**Supplied information**
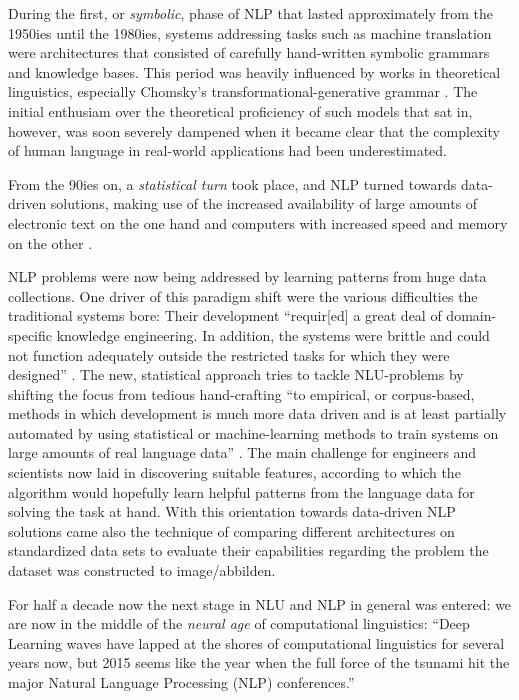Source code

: 
During the first, or \emph{symbolic}, phase of NLP that lasted approximately from the 1950ies
until the 1980ies, systems addressing tasks such as machine translation were architectures that
consisted of carefully hand-written symbolic grammars and knowledge bases. This period was heavily
influenced by works in theoretical linguistics, especially Chomsky's transformational-generative
grammar \citep{chomsky2009syntactic,chomsky2014aspects}. The initial enthusiam over the theoretical
proficiency of such models that sat in, however, was soon severely dampened when it became clear
that the complexity of human language in real-world applications had been underestimated.


From the 90ies on, a \emph{statistical turn} took place, and NLP turned
towards data-driven solutions, making use of the increased availability of large
amounts of electronic text on the one hand and computers with increased speed and
memory on the other \citep{liddy2001natural}.

NLP problems were now being addressed by learning patterns from huge data collections. One driver
of this paradigm shift were the various difficulties the traditional systems bore: Their
development ``requir[ed] a great deal of domain-specific knowledge engineering. In addition,
the systems were brittle and could not function adequately outside the restricted tasks for
which they were designed'' \citep[p.~13]{brill1997overview}. The new, statistical {\color{red}
approach} tries to tackle NLU-problems by shifting the focus from tedious hand-crafting ``to
empirical, or corpus-based, methods in which development is much more data driven and is at
least partially automated by using statistical or machine-learning methods to train systems
on large amounts of real language data'' \citep[p.~13]{brill1997overview}. The main challenge
for engineers and scientists now laid in discovering suitable features, according to which the
algorithm would hopefully learn helpful patterns from the language data for solving the task
at hand. With this orientation towards data-driven NLP solutions came also the {\color{red} technique} of
comparing different architectures on standardized data sets to evaluate their capabilities regarding
the problem the dataset was constructed to {\color{red} image/abbilden}.

For half a decade now the next stage in NLU and NLP in general was entered: we are now in the
middle of the \emph{neural age} of computational linguistics:
{\color{red} ``Deep Learning waves have lapped at the shores of computational linguistics for several
years now, but 2015 seems like the year when the full force of the tsunami hit the
major Natural Language Processing (NLP) conferences.'' \citep[p.~701]{manning2015computational}}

**Description of the task**
Please state how many lines in the listing contain the string "symbolic", and give nothing besides that number.

**Result of this exercise**
2